TASK OBJECTIVE: Tally the lines of the data that include the word "below" and state the total, nothing else.

[[ MATERIAL TO PROCESS, beginning ]]

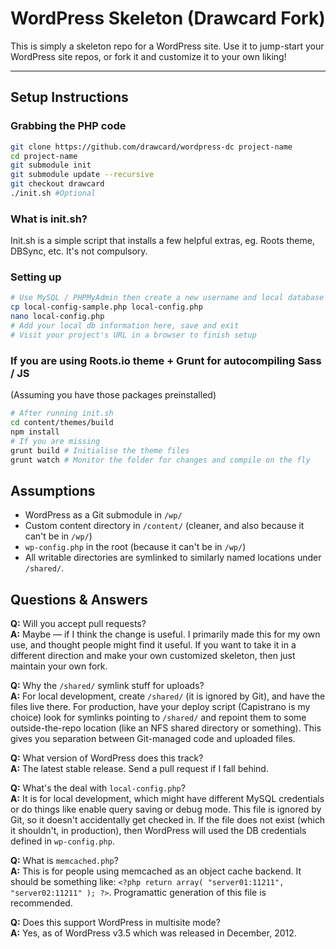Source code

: # WordPress Skeleton (Drawcard Fork)

This is simply a skeleton repo for a WordPress site. Use it to jump-start your WordPress site repos, or fork it and customize it to your own liking!

---

## Setup Instructions

### Grabbing the PHP code
```bash
git clone https://github.com/drawcard/wordpress-dc project-name
cd project-name
git submodule init
git submodule update --recursive
git checkout drawcard
./init.sh #Optional
```

### What is init.sh?
Init.sh is a simple script that installs a few helpful extras, eg. Roots theme, DBSync, etc. It's not compulsory.

### Setting up
```bash
# Use MySQL / PHPMyAdmin then create a new username and local database for the install
cp local-config-sample.php local-config.php
nano local-config.php
# Add your local db information here, save and exit
# Visit your project's URL in a browser to finish setup
```

### If you are using Roots.io theme + Grunt for autocompiling Sass / JS
(Assuming you have those packages preinstalled)

```bash
# After running init.sh
cd content/themes/build
npm install
# If you are missing 
grunt build # Initialise the theme files
grunt watch # Monitor the folder for changes and compile on the fly
```

## Assumptions

* WordPress as a Git submodule in `/wp/`
* Custom content directory in `/content/` (cleaner, and also because it can't be in `/wp/`)
* `wp-config.php` in the root (because it can't be in `/wp/`)
* All writable directories are symlinked to similarly named locations under `/shared/`.

## Questions & Answers

**Q:** Will you accept pull requests?  
**A:** Maybe — if I think the change is useful. I primarily made this for my own use, and thought people might find it useful. If you want to take it in a different direction and make your own customized skeleton, then just maintain your own fork.

**Q:** Why the `/shared/` symlink stuff for uploads?  
**A:** For local development, create `/shared/` (it is ignored by Git), and have the files live there. For production, have your deploy script (Capistrano is my choice) look for symlinks pointing to `/shared/` and repoint them to some outside-the-repo location (like an NFS shared directory or something). This gives you separation between Git-managed code and uploaded files.

**Q:** What version of WordPress does this track?  
**A:** The latest stable release. Send a pull request if I fall behind.

**Q:** What's the deal with `local-config.php`?  
**A:** It is for local development, which might have different MySQL credentials or do things like enable query saving or debug mode. This file is ignored by Git, so it doesn't accidentally get checked in. If the file does not exist (which it shouldn't, in production), then WordPress will used the DB credentials defined in `wp-config.php`.

**Q:** What is `memcached.php`?  
**A:** This is for people using memcached as an object cache backend. It should be something like: `<?php return array( "server01:11211", "server02:11211" ); ?>`. Programattic generation of this file is recommended.

**Q:** Does this support WordPress in multisite mode?  
**A:** Yes, as of WordPress v3.5 which was released in December, 2012.
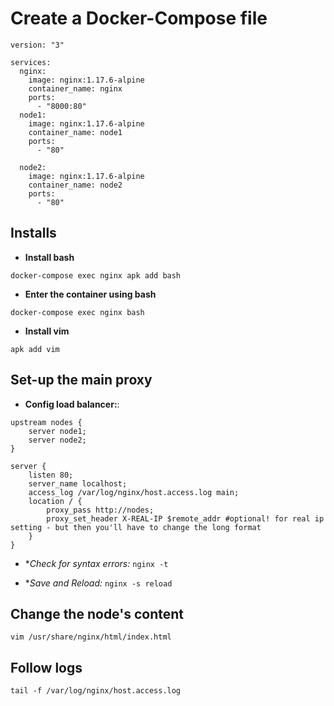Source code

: # Create a Docker-Compose file

```
version: "3"

services:
  nginx:
    image: nginx:1.17.6-alpine
    container_name: nginx
    ports:
      - "8000:80"
  node1:
    image: nginx:1.17.6-alpine
    container_name: node1
    ports:
      - "80"

  node2:
    image: nginx:1.17.6-alpine
    container_name: node2
    ports:
      - "80"

```

## Installs

* **Install bash**

`docker-compose exec nginx apk add bash`

* **Enter the container using bash**    

`docker-compose exec nginx bash`

* **Install vim**

`apk add vim`


## Set-up the main proxy

* **Config load balancer:**: 
```
upstream nodes {
    server node1;
    server node2;
}

server {
    listen 80;
    server_name localhost;
    access_log /var/log/nginx/host.access.log main;
    location / {
        proxy_pass http://nodes;
        proxy_set_header X-REAL-IP $remote_addr #optional! for real ip setting - but then you'll have to change the long format
    }
}

```

* **Check for syntax errors:* `nginx -t`

* **Save and Reload:* `nginx -s reload`

## Change the node's content

`vim /usr/share/nginx/html/index.html`

## Follow logs

`tail -f /var/log/nginx/host.access.log`
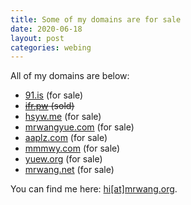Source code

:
 ```yaml
---
title: Some of my domains are for sale
date: 2020-06-18
layout: post
categories: webing
---
```

All of my domains are below:

  * <a rel="noreferrer noopener" href="http://91.is" target="_blank">91.is</a> (for sale)
  * <s><a rel="noreferrer noopener" href="http://ifr.pw" target="_blank">ifr.pw</a> (sold)</s>
  * <a rel="noreferrer noopener" href="http://hsyw.me" target="_blank">hsyw.me</a> (for sale)
  * <a rel="noreferrer noopener" href="http://mrwangyue.com" target="_blank">mrwangyue.com</a> (for sale)
  * <a rel="noreferrer noopener" href="http://aaplz.com/" target="_blank">aaplz.com</a> (for sale)
  * <a rel="noreferrer noopener" href="http://mmmwy.com/" target="_blank">mmmwy.com</a> (for sale)
  * <a href="http://yuew.org" data-type="URL" data-id="yuew.org">yuew.org</a> (for sale)
  * <a href="http://mrwang.net" data-type="URL" data-id="mrwang.net">mrwang.net</a> (for sale)

You can find me here: [hi[at]mrwang.org](mailto:hi@mrwang.org).
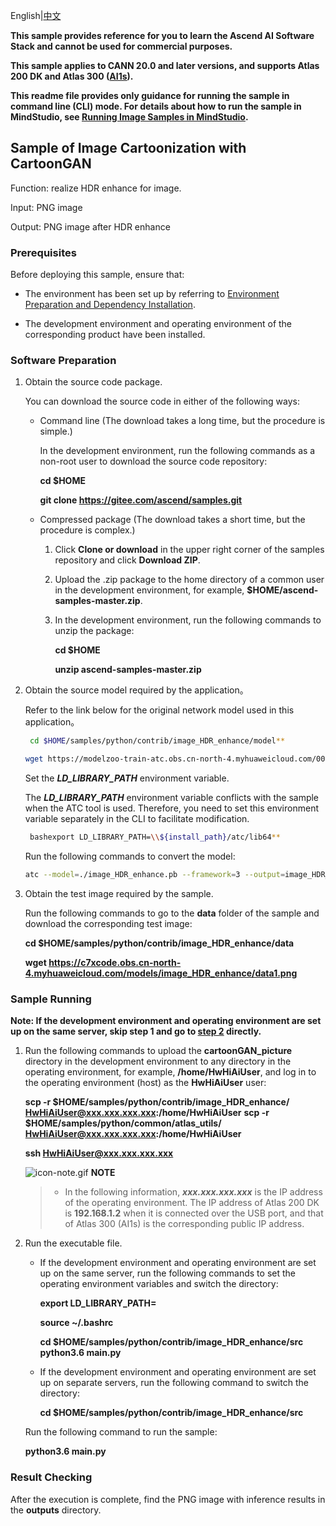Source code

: English|[中文](README_CN.md)

**This sample provides reference for you to learn the Ascend AI Software Stack and cannot be used for commercial purposes.**

**This sample applies to CANN 20.0 and later versions, and supports Atlas 200 DK and Atlas 300 ([AI1s](https://support.huaweicloud.com/productdesc-ecs/ecs_01_0047.html#ecs_01_0047__section78423209366)).**

**This readme file provides only guidance for running the sample in command line (CLI) mode. For details about how to run the sample in MindStudio, see [Running Image Samples in MindStudio](https://gitee.com/ascend/samples/wikis/Mindstudio%E8%BF%90%E8%A1%8C%E5%9B%BE%E7%89%87%E6%A0%B7%E4%BE%8B?sort_id=3164874).**

## Sample of Image Cartoonization with CartoonGAN

Function: realize HDR enhance for image.

Input: PNG image

Output: PNG image after HDR enhance

### Prerequisites

Before deploying this sample, ensure that:

- The environment has been set up by referring to [Environment Preparation and Dependency Installation](../../environment).

- The development environment and operating environment of the corresponding product have been installed.

### Software Preparation

1. Obtain the source code package.

   You can download the source code in either of the following ways:

    - Command line (The download takes a long time, but the procedure is simple.)

        In the development environment, run the following commands as a non-root user to download the source code repository:

       **cd $HOME**

       **git clone https://gitee.com/ascend/samples.git**

    - Compressed package (The download takes a short time, but the procedure is complex.)

        1. Click **Clone or download** in the upper right corner of the samples repository and click **Download ZIP**.

        2. Upload the .zip package to the home directory of a common user in the development environment, for example, **$HOME/ascend-samples-master.zip**.

        3. In the development environment, run the following commands to unzip the package:

            **cd $HOME**

            **unzip ascend-samples-master.zip**

2. Obtain the source model required by the application。      
    
   Refer to the link below for the original network model used in this application。
        
   ```bash
    cd $HOME/samples/python/contrib/image_HDR_enhance/model**
   
   wget https://modelzoo-train-atc.obs.cn-north-4.myhuaweicloud.com/003_Atc_Models/AE/ATC%20Model/image_HDR_enhance/image_HDR_enhance.pb
   ``` 

   Set the ***LD_LIBRARY_PATH*** environment variable.

   The ***LD_LIBRARY_PATH*** environment variable conflicts with the sample when the ATC tool is used. Therefore, you need to set this environment variable separately in the CLI to facilitate modification.

   ```bash
    bashexport LD_LIBRARY_PATH=\\${install_path}/atc/lib64**
   ```

   Run the following commands to convert the model:     
   
   ```bash         
   atc --model=./image_HDR_enhance.pb --framework=3 --output=image_HDR_enhance --soc_version=Ascend310  --input_shape="input:1,512,512,3" --input_format=NHWC --output_type=FP32
   ```

3. Obtain the test image required by the sample.

    Run the following commands to go to the **data** folder of the sample and download the corresponding test image:

    **cd $HOME/samples/python/contrib/image_HDR_enhance/data**

    **wget https://c7xcode.obs.cn-north-4.myhuaweicloud.com/models/image_HDR_enhance/data1.png**



### Sample Running

**Note: If the development environment and operating environment are set up on the same server, skip step 1 and go to [step 2](#step_2) directly.**   

1. Run the following commands to upload the **cartoonGAN_picture** directory in the development environment to any directory in the operating environment, for example, **/home/HwHiAiUser**, and log in to the operating environment (host) as the **HwHiAiUser** user:

    **scp -r $HOME/samples/python/contrib/image_HDR_enhance/  HwHiAiUser@xxx.xxx.xxx.xxx:/home/HwHiAiUser**
    **scp -r $HOME/samples/python/common/atlas_utils/   HwHiAiUser@xxx.xxx.xxx.xxx:/home/HwHiAiUser**

    **ssh HwHiAiUser@xxx.xxx.xxx.xxx**    

    ![](https://images.gitee.com/uploads/images/2020/1106/160652_6146f6a4_5395865.gif "icon-note.gif") **NOTE**  
    > - In the following information, ***xxx.xxx.xxx.xxx*** is the IP address of the operating environment. The IP address of Atlas 200 DK is **192.168.1.2** when it is connected over the USB port, and that of Atlas 300 (AI1s) is the corresponding public IP address.

2. Run the executable file.

    - If the development environment and operating environment are set up on the same server, run the following commands to set the operating environment variables and switch the directory:

      **export LD_LIBRARY_PATH=**

      **source ~/.bashrc**

      **cd $HOME/samples/python/contrib/image_HDR_enhance/src**    
      **python3.6 main.py**

    - If the development environment and operating environment are set up on separate servers, run the following command to switch the directory:

      **cd $HOME/samples/python/contrib/image_HDR_enhance/src**

    Run the following command to run the sample:

    **python3.6 main.py**

### Result Checking

After the execution is complete, find the PNG image with inference results in the **outputs** directory.
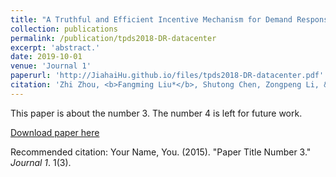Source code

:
 ```yaml
---
title: "A Truthful and Efficient Incentive Mechanism for Demand Response in Green Datacenters"
collection: publications
permalink: /publication/tpds2018-DR-datacenter
excerpt: 'abstract.'
date: 2019-10-01
venue: 'Journal 1'
paperurl: 'http://JiahaiHu.github.io/files/tpds2018-DR-datacenter.pdf'
citation: 'Zhi Zhou, <b>Fangming Liu*</b>, Shutong Chen, Zongpeng Li, &quot;A Truthful and Efficient Incentive Mechanism for Demand Response in Green Datacenters&quot;, to appear in <a href="http://www.computer.org/portal/web/tpds/home">IEEE Transactions on Parallel and Distributed Systems</a>, 2019.'
---
```

This paper is about the number 3. The number 4 is left for future work.

[Download paper here](http://academicpages.github.io/files/tpds2018-DR-datacenter.pdf)

Recommended citation: Your Name, You. (2015). "Paper Title Number 3." <i>Journal 1</i>. 1(3).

[[ MATERIAL TO PROCESS, end ]]

FINAL ANSWER: 2